[Start of Attachment]
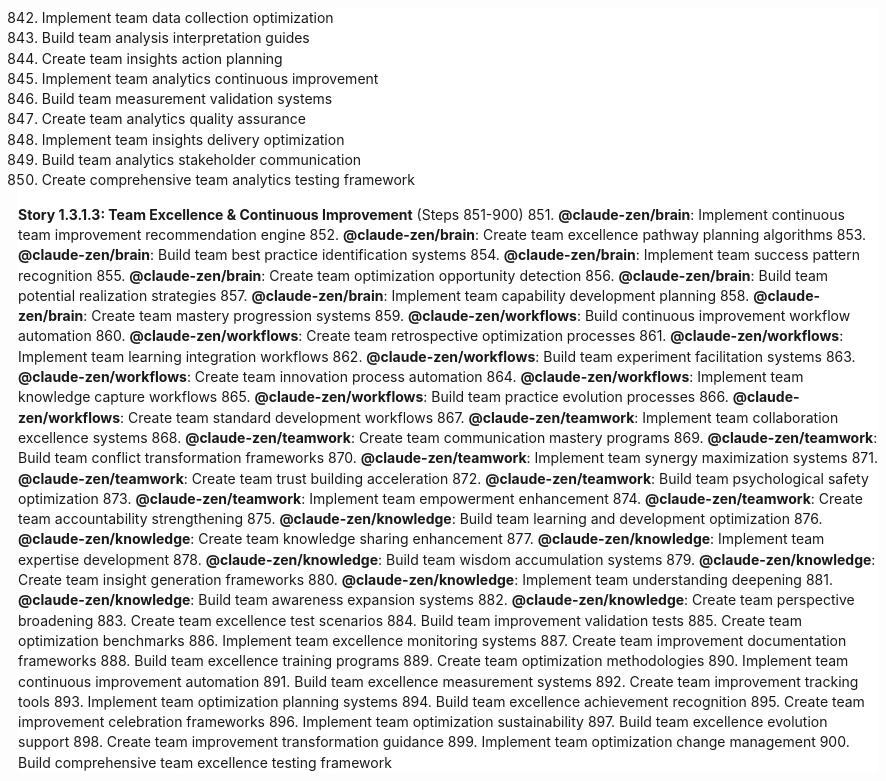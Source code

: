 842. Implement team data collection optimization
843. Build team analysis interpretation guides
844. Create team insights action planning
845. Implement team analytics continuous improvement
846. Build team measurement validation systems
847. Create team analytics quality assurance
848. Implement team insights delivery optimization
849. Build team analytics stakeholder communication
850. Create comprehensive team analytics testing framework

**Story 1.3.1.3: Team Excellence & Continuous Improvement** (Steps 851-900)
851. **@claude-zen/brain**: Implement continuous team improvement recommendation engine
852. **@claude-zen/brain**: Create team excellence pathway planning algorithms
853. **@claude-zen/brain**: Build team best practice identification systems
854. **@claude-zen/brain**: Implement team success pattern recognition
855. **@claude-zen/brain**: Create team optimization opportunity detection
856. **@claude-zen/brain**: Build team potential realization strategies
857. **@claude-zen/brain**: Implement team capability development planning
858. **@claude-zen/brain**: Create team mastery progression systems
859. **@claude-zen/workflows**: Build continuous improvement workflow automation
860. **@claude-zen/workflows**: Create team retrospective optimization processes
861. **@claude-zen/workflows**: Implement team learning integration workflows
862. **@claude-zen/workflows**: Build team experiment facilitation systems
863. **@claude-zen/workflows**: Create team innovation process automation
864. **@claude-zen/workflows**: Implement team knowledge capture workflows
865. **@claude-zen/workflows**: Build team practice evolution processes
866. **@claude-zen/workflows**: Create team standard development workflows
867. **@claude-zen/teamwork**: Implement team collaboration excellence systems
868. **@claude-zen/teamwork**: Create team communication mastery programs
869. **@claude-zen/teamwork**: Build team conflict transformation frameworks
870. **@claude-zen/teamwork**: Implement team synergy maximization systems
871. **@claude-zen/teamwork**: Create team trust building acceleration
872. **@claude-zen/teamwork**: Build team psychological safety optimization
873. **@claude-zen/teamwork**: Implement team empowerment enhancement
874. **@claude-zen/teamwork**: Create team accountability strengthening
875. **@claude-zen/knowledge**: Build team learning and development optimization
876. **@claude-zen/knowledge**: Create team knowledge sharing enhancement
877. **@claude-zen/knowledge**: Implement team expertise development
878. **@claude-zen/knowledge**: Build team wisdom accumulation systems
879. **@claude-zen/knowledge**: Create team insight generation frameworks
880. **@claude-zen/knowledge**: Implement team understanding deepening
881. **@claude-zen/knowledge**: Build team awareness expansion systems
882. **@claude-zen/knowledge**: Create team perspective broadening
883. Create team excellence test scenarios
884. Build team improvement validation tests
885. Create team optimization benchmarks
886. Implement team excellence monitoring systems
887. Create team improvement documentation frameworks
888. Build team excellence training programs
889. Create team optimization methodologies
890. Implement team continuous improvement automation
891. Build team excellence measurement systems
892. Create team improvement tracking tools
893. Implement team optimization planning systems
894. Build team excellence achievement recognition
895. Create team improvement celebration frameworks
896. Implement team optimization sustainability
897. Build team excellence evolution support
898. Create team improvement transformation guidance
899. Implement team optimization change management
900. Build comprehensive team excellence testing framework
[End of Attachment]
— WHAT YOU NEED TO DO —
All lines in the listing above from the line containing "data collection optimization" to the line containing "869. **@claude-zen/teamwork**: Build", inclusive, should be retyped exactly; no other lines should appear.

— OUTPUT FOR THIS TASK —
: 842. Implement team data collection optimization
843. Build team analysis interpretation guides
844. Create team insights action planning
845. Implement team analytics continuous improvement
846. Build team measurement validation systems
847. Create team analytics quality assurance
848. Implement team insights delivery optimization
849. Build team analytics stakeholder communication
850. Create comprehensive team analytics testing framework

**Story 1.3.1.3: Team Excellence & Continuous Improvement** (Steps 851-900)
851. **@claude-zen/brain**: Implement continuous team improvement recommendation engine
852. **@claude-zen/brain**: Create team excellence pathway planning algorithms
853. **@claude-zen/brain**: Build team best practice identification systems
854. **@claude-zen/brain**: Implement team success pattern recognition
855. **@claude-zen/brain**: Create team optimization opportunity detection
856. **@claude-zen/brain**: Build team potential realization strategies
857. **@claude-zen/brain**: Implement team capability development planning
858. **@claude-zen/brain**: Create team mastery progression systems
859. **@claude-zen/workflows**: Build continuous improvement workflow automation
860. **@claude-zen/workflows**: Create team retrospective optimization processes
861. **@claude-zen/workflows**: Implement team learning integration workflows
862. **@claude-zen/workflows**: Build team experiment facilitation systems
863. **@claude-zen/workflows**: Create team innovation process automation
864. **@claude-zen/workflows**: Implement team knowledge capture workflows
865. **@claude-zen/workflows**: Build team practice evolution processes
866. **@claude-zen/workflows**: Create team standard development workflows
867. **@claude-zen/teamwork**: Implement team collaboration excellence systems
868. **@claude-zen/teamwork**: Create team communication mastery programs
869. **@claude-zen/teamwork**: Build team conflict transformation frameworks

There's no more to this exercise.